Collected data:
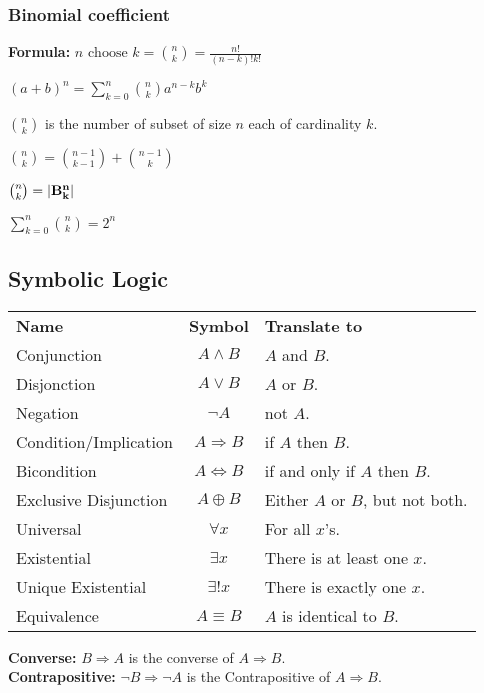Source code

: \documentclass[5pt]{article}
\begin{document}
\begin{multicols}{2}
\subsubsection{Binomial coefficient}
\textbf{Formula:} $n \text{ choose } k=\binom{n}{k}=\frac{n!}{(n-k)!k!}$
\begin{theorem}
    $(a+b)^n=\sum^n_{k=0}\binom{n}{k}a^{n-k}b^k$
\end{theorem}
\begin{properties}
    \begin{itemize*}
        \item $\binom{n}{k}$ is the number of subset of size $n$ each of cardinality $k$.
        \item $\binom{n}{k}=\binom{n-1}{k-1}+\binom{n-1}{k}$
        \item $\binom{n}{k}=|\bf{B}^n_k|$
        \item $\sum_{k=0}^{n}\binom{n}{k}=2^n$
    \end{itemize*}
\end{properties}

\subsection{Symbolic Logic}
\begin{tabular}{lcl}
    \textbf{Name}           & \textbf{Symbol}               & \textbf{Translate to}\\
    Conjunction             & $A\land B$                    & $A$ and $B$.\\
    Disjonction             & $A\lor B$                     & $A$ or $B$.\\
    Negation                & $\lnot A$                     & not $A$.\\
    Condition/Implication   & $A\Rightarrow B$              & if $A$ then $B$.\\
    Bicondition             & $A\Leftrightarrow B$          & if and only if $A$ then $B$.\\
    Exclusive Disjunction   & $A\oplus B$                   & Either $A$ or $B$, but not both.\\
    Universal               & $\forall x$                   & For all $x$'s.\\
    Existential             & $\exists x$                   & There is at least one $x$.\\
    Unique Existential      & $\exists! x$                  & There is exactly one $x$.\\
    Equivalence             & $A\equiv B$                   & $A$ is identical to $B$.\\
\end{tabular}
\textbf{Converse:} $B\Rightarrow A$ is the converse of $A\Rightarrow B$.\\
\textbf{Contrapositive:} $\lnot B\Rightarrow \lnot A$ is the Contrapositive of $A\Rightarrow B$. 


\end{multicols}
\end{document}
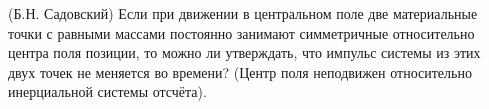 (Б.Н. Садовский)
Если при движении в центральном поле две материальные точки с равными
массами постоянно занимают симметричные относительно центра поля
позиции, то можно ли утверждать, что импульс системы из этих двух точек
не меняется во времени? (Центр поля неподвижен относительно инерциальной
системы отсчёта).
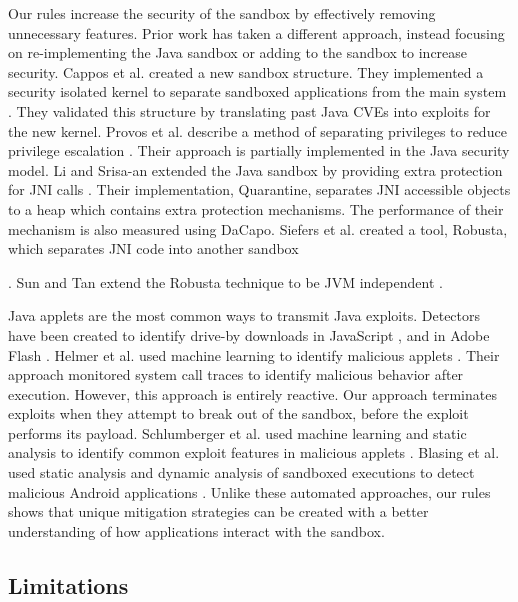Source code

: \documentclass{sig-alternate}
\begin{document}
Our rules increase the security of the sandbox
by effectively removing unnecessary features. Prior work has taken a different
approach, instead focusing on re-implementing the Java sandbox or
adding to the sandbox to increase security. Cappos et al. created
a new sandbox structure. They implemented a security isolated kernel
to separate sandboxed applications from the main system \cite{cappos_retaining_2010}.
They validated this structure by translating past Java CVEs into exploits
for the new kernel. Provos et al. describe a method of separating
privileges to reduce privilege escalation \cite{Provos-PrivilegeEscalation}.
Their approach is partially implemented in the Java security model.
Li and Srisa-an extended the Java sandbox by providing extra protection
for JNI calls \cite{li_quarantine:_2011}. Their implementation, Quarantine,
separates JNI accessible objects to a heap which contains extra protection
mechanisms. The performance of their mechanism is also measured using
DaCapo. Siefers et al. created a tool, Robusta, which separates JNI
code into another sandbox \cite{siefers_robusta:_2010}%

. Sun and Tan extend the Robusta technique to be JVM independent \cite{sun_jvm-portable_2012}. 

Java applets are the most common ways to transmit Java exploits. Detectors
have been created to identify drive-by downloads in JavaScript \cite{cova_detection_2010},
and in Adobe Flash \cite{ford_analyzing_2009}. Helmer et al. used
machine learning to identify malicious applets \cite{helmer_anomalous_2001}.
Their approach monitored system call traces to identify malicious
behavior after execution. However, this approach is entirely reactive.
Our approach terminates exploits when they attempt to break out of
the sandbox, before the exploit performs its payload. Schlumberger
et al. used machine learning and static analysis to identify common
exploit features in malicious applets \cite{schlumberger_jarhead_2012}.
Blasing et al. used static analysis and dynamic analysis of sandboxed
executions to detect malicious Android applications \cite{Blasing-AndriodSandbox}.
Unlike these automated approaches, our rules shows that unique
mitigation strategies can be created with a better understanding of
how applications interact with the sandbox. 

\subsection{Limitations}
\end{document}

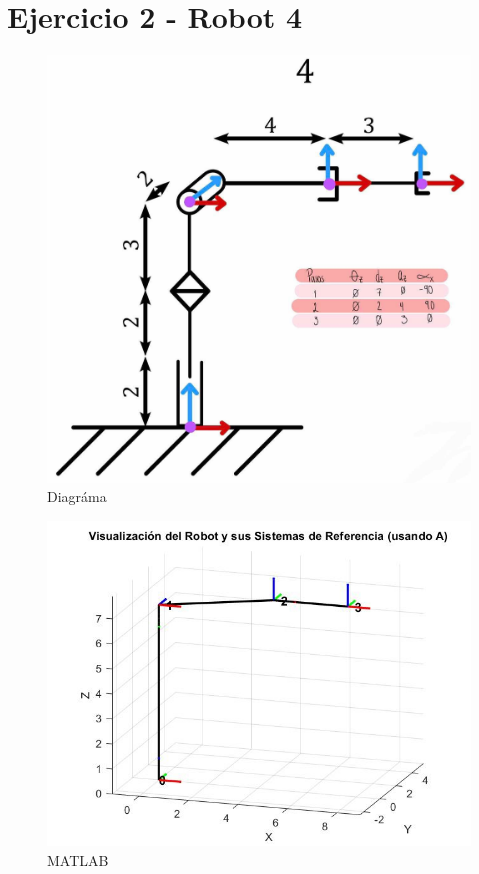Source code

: \newpage
\section{Ejercicio 2 - Robot 4}
\begin{figure}[h]
	\centering
	\includegraphics[width=0.58\linewidth]{../img/ejercicio_4-dibujo}
	\caption{Diagráma}
	\label{fig:ejercicio4-dibujo}
\end{figure}

\begin{figure}[h]
	\centering
	\includegraphics[width=0.58\linewidth]{../img/ejercicio_4-matlab}
	\caption{MATLAB}
	\label{fig:ejercicio4-matlab}
\end{figure}
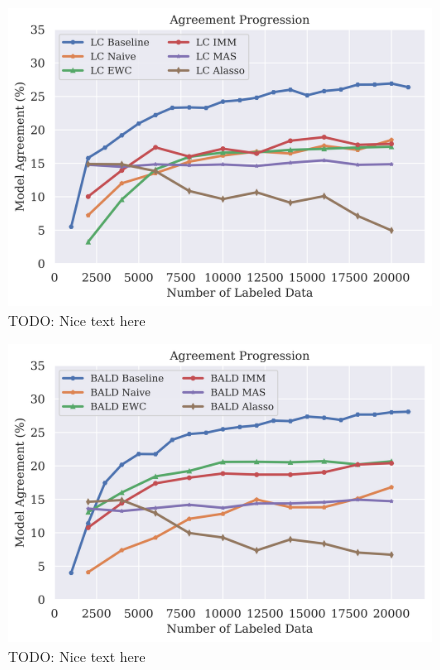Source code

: \begin{figure}[h]
    \centering
    \includegraphics[width=0.8\linewidth]{images/results_CALMS/cifar100_softmax_lc.png}
    \caption[Agreement Comparison for Model Stealing on CIFAR10 using the softmax output and the Active Learning strategy LC]{TODO: Nice text here}
    \label{fig:CALMSCIFAR10SoftmaxLC}
\end{figure}

\begin{figure}[h]
    \centering
    \includegraphics[width=0.8\linewidth]{images/results_CALMS/cifar100_softmax_bald.png}
    \caption[Agreement Comparison for Model Stealing on CIFAR10 using the softmax output and the Active Learning strategy BALD]{TODO: Nice text here}
    \label{fig:CALMSCIFAR10SoftmaxBALD}
\end{figure}

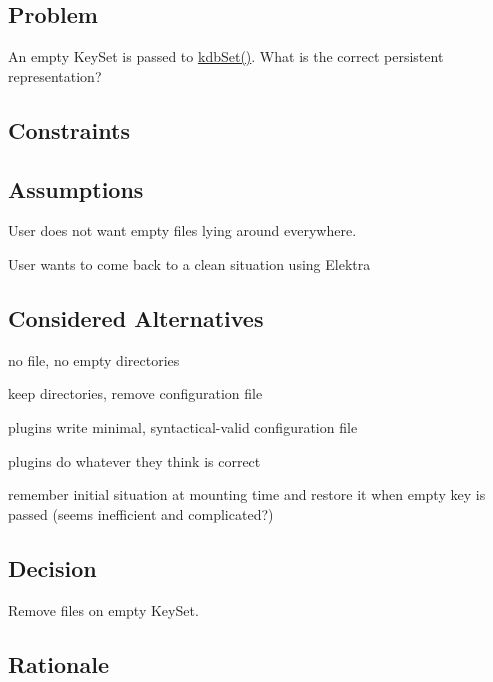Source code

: \subsection*{Problem}

An empty Key\+Set is passed to \hyperlink{group__kdb_ga11436b058408f83d303ca5e996832bcf}{kdb\+Set()}. What is the correct persistent representation?

\subsection*{Constraints}

\subsection*{Assumptions}


\begin{DoxyItemize}
\item User does not want empty files lying around everywhere.
\item User wants to come back to a clean situation using Elektra
\end{DoxyItemize}

\subsection*{Considered Alternatives}


\begin{DoxyItemize}
\item no file, no empty directories
\item keep directories, remove configuration file
\item plugins write minimal, syntactical-\/valid configuration file
\item plugins do whatever they think is correct
\item remember initial situation at mounting time and restore it when empty key is passed (seems inefficient and complicated?)
\end{DoxyItemize}

\subsection*{Decision}

Remove files on empty Key\+Set.

\subsection*{Rationale}


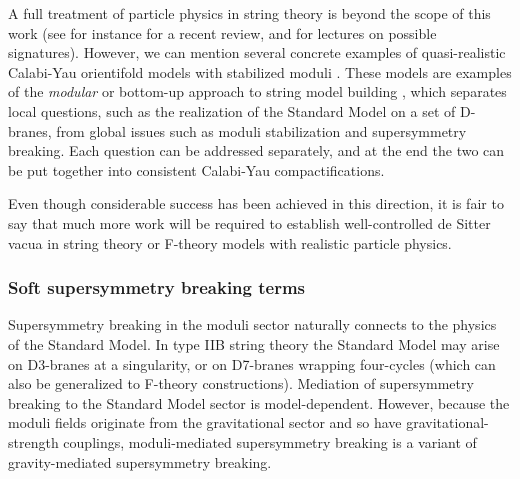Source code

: \documentclass[12pt,a4wide]{article}
\begin{document}
A full treatment of particle physics in string theory is beyond the scope of this work (see for instance \cite{Marchesano:2022qbx} for a recent review, and \cite{Halverson:2018vbo} for lectures on possible signatures).   However, we can mention several concrete examples of quasi-realistic Calabi-Yau orientifold models with stabilized moduli \cite{Cicoli:2011qg,Cicoli:2012vw,Cicoli:2013cha,Cicoli:2017shd,Cicoli:2021dhg}.  These models are examples of the {\it modular} or bottom-up approach to string model building \cite{Aldazabal:2000sa,Conlon:2008wa,Donagi:2008ca, Beasley:2008dc},
which separates local questions, such as the realization of the Standard Model on a set of D-branes, from global issues such as moduli stabilization and supersymmetry breaking. 
Each question can be addressed separately, and at the end the two can be put together into consistent Calabi-Yau compactifications. 

Even though considerable success has been achieved in this direction, it is fair to say that much more work will be required to establish
well-controlled 
de Sitter vacua 
in string theory or F-theory models with 
realistic particle physics.

\subsubsection{Soft supersymmetry breaking terms}
Supersymmetry breaking in the moduli sector naturally connects to the physics of the Standard Model. In type IIB string theory the Standard Model may arise on D3-branes at a singularity, or on D7-branes wrapping four-cycles (which can also  be generalized to F-theory constructions). Mediation of supersymmetry breaking 
to
the Standard Model sector is model-dependent.  However, because the moduli fields originate from the gravitational sector and so have gravitational-strength couplings, moduli-mediated supersymmetry breaking is a variant of 
gravity-mediated supersymmetry breaking.
\end{document}
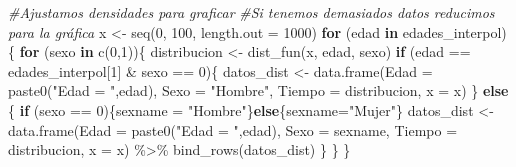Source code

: \documentclass[
]{article}
\newenvironment{Shaded}{\begin{snugshade}}{\end{snugshade}}
\newcommand{\AttributeTok}[1]{\textcolor[rgb]{0.77,0.63,0.00}{#1}}
\newcommand{\CommentTok}[1]{\textcolor[rgb]{0.56,0.35,0.01}{\textit{#1}}}
\newcommand{\ControlFlowTok}[1]{\textcolor[rgb]{0.13,0.29,0.53}{\textbf{#1}}}
\newcommand{\DecValTok}[1]{\textcolor[rgb]{0.00,0.00,0.81}{#1}}
\newcommand{\FunctionTok}[1]{\textcolor[rgb]{0.00,0.00,0.00}{#1}}
\newcommand{\NormalTok}[1]{#1}
\newcommand{\OtherTok}[1]{\textcolor[rgb]{0.56,0.35,0.01}{#1}}
\newcommand{\SpecialCharTok}[1]{\textcolor[rgb]{0.00,0.00,0.00}{#1}}
\newcommand{\StringTok}[1]{\textcolor[rgb]{0.31,0.60,0.02}{#1}}
\begin{document}
\begin{Shaded}
\begin{Highlighting}[]
\CommentTok{\#Ajustamos densidades para graficar}
\CommentTok{\#Si tenemos demasiados datos reducimos para la gráfica}
\NormalTok{x             }\OtherTok{\textless{}{-}} \FunctionTok{seq}\NormalTok{(}\DecValTok{0}\NormalTok{, }\DecValTok{100}\NormalTok{, }\AttributeTok{length.out =} \DecValTok{1000}\NormalTok{) }
\ControlFlowTok{for}\NormalTok{ (edad }\ControlFlowTok{in}\NormalTok{ edades\_interpol)\{}
  \ControlFlowTok{for}\NormalTok{ (sexo }\ControlFlowTok{in} \FunctionTok{c}\NormalTok{(}\DecValTok{0}\NormalTok{,}\DecValTok{1}\NormalTok{))\{}
\NormalTok{    distribucion }\OtherTok{\textless{}{-}} \FunctionTok{dist\_fun}\NormalTok{(x, edad, sexo)}
    \ControlFlowTok{if}\NormalTok{ (edad }\SpecialCharTok{==}\NormalTok{ edades\_interpol[}\DecValTok{1}\NormalTok{] }\SpecialCharTok{\&}\NormalTok{ sexo }\SpecialCharTok{==} \DecValTok{0}\NormalTok{)\{}
\NormalTok{      datos\_dist }\OtherTok{\textless{}{-}} \FunctionTok{data.frame}\NormalTok{(}\AttributeTok{Edad =} \FunctionTok{paste0}\NormalTok{(}\StringTok{"Edad = "}\NormalTok{,edad), }\AttributeTok{Sexo =} \StringTok{"Hombre"}\NormalTok{, }
                               \AttributeTok{Tiempo =}\NormalTok{ distribucion, }\AttributeTok{x =}\NormalTok{ x)}
\NormalTok{    \} }\ControlFlowTok{else}\NormalTok{ \{}
      \ControlFlowTok{if}\NormalTok{ (sexo }\SpecialCharTok{==} \DecValTok{0}\NormalTok{)\{sexname }\OtherTok{=} \StringTok{"Hombre"}\NormalTok{\}}\ControlFlowTok{else}\NormalTok{\{sexname}\OtherTok{=}\StringTok{"Mujer"}\NormalTok{\}}
\NormalTok{      datos\_dist }\OtherTok{\textless{}{-}} \FunctionTok{data.frame}\NormalTok{(}\AttributeTok{Edad =} \FunctionTok{paste0}\NormalTok{(}\StringTok{"Edad = "}\NormalTok{,edad), }\AttributeTok{Sexo =}\NormalTok{ sexname, }
                               \AttributeTok{Tiempo =}\NormalTok{ distribucion, }\AttributeTok{x =}\NormalTok{ x) }\SpecialCharTok{\%\textgreater{}\%} 
        \FunctionTok{bind\_rows}\NormalTok{(datos\_dist)}
\NormalTok{    \}}
\NormalTok{  \}}
\NormalTok{\}}


\end{Highlighting}
\end{Shaded}
\end{document}

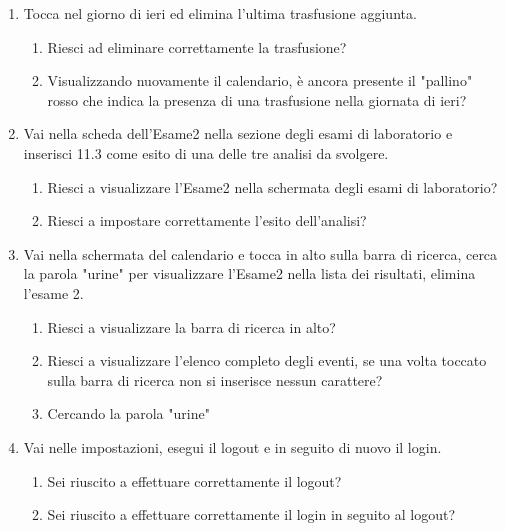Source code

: \documentclass[12pt,a4paper,openright,twoside]{report}
\begin{document}
\begin{enumerate}
    \item Tocca nel giorno di ieri ed elimina l'ultima trasfusione aggiunta.
    \begin{enumerate}
        \item Riesci ad eliminare correttamente la trasfusione?
        \item Visualizzando nuovamente il calendario, è ancora presente il "pallino" rosso che indica la presenza di una trasfusione nella giornata di ieri?
    \end{enumerate}
    
    \item Vai nella scheda dell'Esame2 nella sezione degli esami di laboratorio e inserisci 11.3 come esito di una delle tre analisi da svolgere.
    \begin{enumerate}
        \item Riesci a visualizzare l'Esame2 nella schermata degli esami di laboratorio?
        \item Riesci a impostare correttamente l'esito dell'analisi?
    \end{enumerate}
    
    \item Vai nella schermata del calendario e tocca in alto sulla barra di ricerca, cerca la parola "urine" per visualizzare l'Esame2 nella lista dei risultati, elimina l'esame 2.
    \begin{enumerate}
        \item Riesci a visualizzare la barra di ricerca in alto?
        \item Riesci a visualizzare l'elenco completo degli eventi, se una volta toccato sulla barra di ricerca non si inserisce nessun carattere?
        \item Cercando la parola "urine"
    \end{enumerate}
    
    \item Vai nelle impostazioni, esegui il logout e in seguito di nuovo il login.
    \begin{enumerate}
        \item Sei riuscito a effettuare correttamente il logout?
        \item Sei riuscito a effettuare correttamente il login in seguito al logout?
    \end{enumerate}
    

\end{enumerate}
\end{document}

Problem statement: Some lines in the records above contain "esito". Count them and give the number only.

Your response: 2